FIGS. 2-4 inclusive particularly illustrate one preferred mode and embodiment of carrying out the present invention, and which has been particularly found to produce an effective and reliable concrete pumping pipe unit 1.

Referring particularly to FIG. 2, the initial assembly of the pipes 4 and 5 for forming of the pipe unit 1 is illustrated. The pipes 4 and 5 are initially formed as standard ductile steel pipe, or of any other metal which can provide the required specification in the composite pipe unit and with the internal diameter of the outer pipe 5 slightly greater than the exterior diameter of the inner pipe 4, such that the inner pipe is conveniently and readily introduced and passed into alignment with the outer pipe. A small gap 8 exists between the assembled pipes. The loose sub-assembly 7 is supported within an expanding machine or apparatus 9 and positively held against axial or longitudinal pipe movement in the illustrated embodiment.
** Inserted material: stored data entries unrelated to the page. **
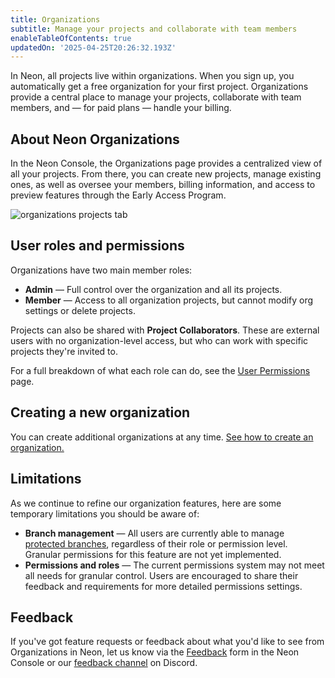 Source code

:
```yaml
---
title: Organizations
subtitle: Manage your projects and collaborate with team members
enableTableOfContents: true
updatedOn: '2025-04-25T20:26:32.193Z'
---
```


In Neon, all projects live within organizations. When you sign up, you automatically get a free organization for your first project. Organizations provide a central place to manage your projects, collaborate with team members, and — for paid plans — handle your billing.

## About Neon Organizations

In the Neon Console, the Organizations page provides a centralized view of all your projects. From there, you can create new projects, manage existing ones, as well as oversee your members, billing information, and access to preview features through the Early Access Program.

![organizations projects tab](/docs/manage/org_projects.png)

## User roles and permissions

Organizations have two main member roles:

- **Admin** — Full control over the organization and all its projects.
- **Member** — Access to all organization projects, but cannot modify org settings or delete projects.

Projects can also be shared with **Project Collaborators**. These are external users with no organization-level access, but who can work with specific projects they're invited to.

For a full breakdown of what each role can do, see the [User Permissions](/docs/manage/user-permissions) page.

## Creating a new organization

You can create additional organizations at any time. [See how to create an organization.](/docs/manage/orgs-manage#create-an-organization)

## Limitations

As we continue to refine our organization features, here are some temporary limitations you should be aware of:

- **Branch management** — All users are currently able to manage [protected branches](/docs/guides/protected-branches), regardless of their role or permission level. Granular permissions for this feature are not yet implemented.
- **Permissions and roles** — The current permissions system may not meet all needs for granular control. Users are encouraged to share their feedback and requirements for more detailed permissions settings.

## Feedback

If you've got feature requests or feedback about what you'd like to see from Organizations in Neon, let us know via the [Feedback](https://console.neon.tech/app/projects?modal=feedback) form in the Neon Console or our [feedback channel](https://discord.com/channels/1176467419317940276/1176788564890112042) on Discord.

<NeedHelp/>
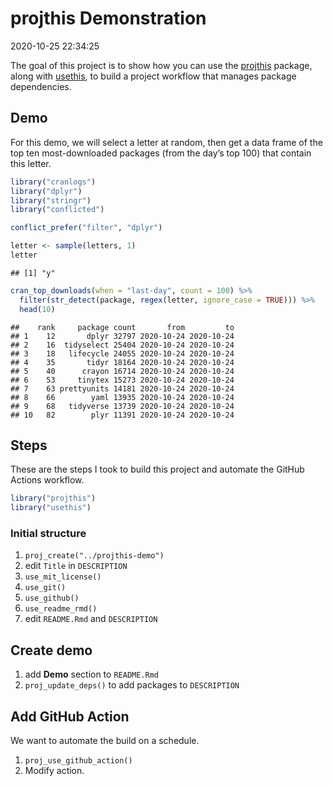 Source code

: projthis Demonstration
================
2020-10-25 22:34:25

<!-- README.md is generated from README.Rmd. Please edit that file -->

<!-- badges: start -->

<!-- badges: end -->

The goal of this project is to show how you can use the [projthis]()
package, along with [usethis](), to build a project workflow that
manages package dependencies.

## Demo

For this demo, we will select a letter at random, then get a data frame
of the top ten most-downloaded packages (from the day’s top 100) that
contain this letter.

``` r
library("cranlogs")
library("dplyr")
library("stringr")
library("conflicted")

conflict_prefer("filter", "dplyr")
```

``` r
letter <- sample(letters, 1)
letter
```

    ## [1] "y"

``` r
cran_top_downloads(when = "last-day", count = 100) %>%
  filter(str_detect(package, regex(letter, ignore_case = TRUE))) %>%
  head(10)
```

    ##    rank     package count       from         to
    ## 1    12       dplyr 32797 2020-10-24 2020-10-24
    ## 2    16  tidyselect 25404 2020-10-24 2020-10-24
    ## 3    18   lifecycle 24055 2020-10-24 2020-10-24
    ## 4    35       tidyr 18164 2020-10-24 2020-10-24
    ## 5    40      crayon 16714 2020-10-24 2020-10-24
    ## 6    53     tinytex 15273 2020-10-24 2020-10-24
    ## 7    63 prettyunits 14181 2020-10-24 2020-10-24
    ## 8    66        yaml 13935 2020-10-24 2020-10-24
    ## 9    68   tidyverse 13739 2020-10-24 2020-10-24
    ## 10   82        plyr 11391 2020-10-24 2020-10-24

## Steps

These are the steps I took to build this project and automate the GitHub
Actions workflow.

``` r
library("projthis")
library("usethis")
```

### Initial structure

1.  `proj_create("../projthis-demo")`
2.  edit `Title` in `DESCRIPTION`
3.  `use_mit_license()`
4.  `use_git()`
5.  `use_github()`
6.  `use_readme_rmd()`
7.  edit `README.Rmd` and `DESCRIPTION`

## Create demo

1.  add **Demo** section to `README.Rmd`
2.  `proj_update_deps()` to add packages to `DESCRIPTION`

## Add GitHub Action

We want to automate the build on a schedule.

1.  `proj_use_github_action()`
2.  Modify action.
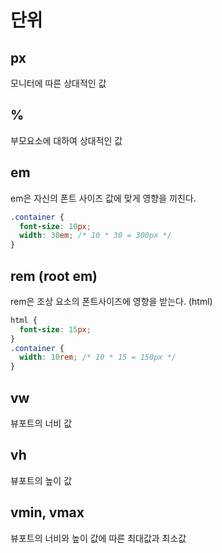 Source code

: # 단위

## px

모니터에 따른 상대적인 값

## %

부모요소에 대하여 상대적인 값

## em

em은 자신의 폰트 사이즈 값에 맞게 영향을 끼친다.

```css
.container {
  font-size: 10px;
  width: 30em; /* 10 * 30 = 300px */
}
```

## rem (root em)

rem은 조상 요소의 폰트사이즈에 영향을 받는다. (html)

```css
html {
  font-size: 15px;
}
.container {
  width: 10rem; /* 10 * 15 = 150px */
}
```

## vw

뷰포트의 너비 값

## vh

뷰포트의 높이 값

## vmin, vmax

뷰포트의 너비와 높이 값에 따른 최대값과 최소값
The assembled pipes 4 and 5 are shown in a suitable rigid support 10 having an axial end abutment unit 11 for axially and longitudinally supporting the pipes in fixed position.

A mandrel 13 is located in coaxial alignment with the sub-assembly 7 within the expander apparatus 9. The mandrel 13 has a precisely formed cylindrical wall 14 corresponding to the desired final internal diameter of the composite pipe unit 1 and a tapered lead-in section 14a. A hydraulic positioner 15 is mounted to the machine support 10 to one end of pipe subassembly 7. The cylinder 16 of the actuator is fixedly mounted, with the piston rod 17 extending outwardly and rigidly affixed to the mandrel 13. The piston rod is movably axially through the location of the pipe sub-assembly 7 and is releasably connected to the mandrel 13 for assembly of the sub-assembly 7 within the support 10 and with mandrel 13. In the assembled position as shown in FIG. 3, the unit 14 is in the extended position with the mandrel 13 located immediately adjacent the one end of the sub-assembly 7 which is rigidly held in position. The hydraulic cylinder unit 15 is then actuated to retract the piston rod, thereby pulling the mandrel 13 through the pipe sub-assembly 7, as shown in FIG. 3a. The mandrel 13 mechanically works and forces the inner pipe 4 outwardly into inner engagement with the outer pipe 5. The mandrel has a diameter to work and deform both of the inner and outer pipes outwardly into an enlarged cylindrical configuration and preferably with a true constant diameter corresponding to the specified final configuration of the composite pipe unit 1. The mandrel 13 can readily work both of the metal pipes 4 and 5 in the ductile state of the pipes 4 and 5. The mandrel thus moves completely through the assembly to completely deform and shape the sub-assembly 7 to the desired final diameter configuration. The interaction of mechanically working and expanding both the inner and the outer pipe establishes an extreme tight interfit at the interface between the two pipes which is essentially void of air gaps and the like.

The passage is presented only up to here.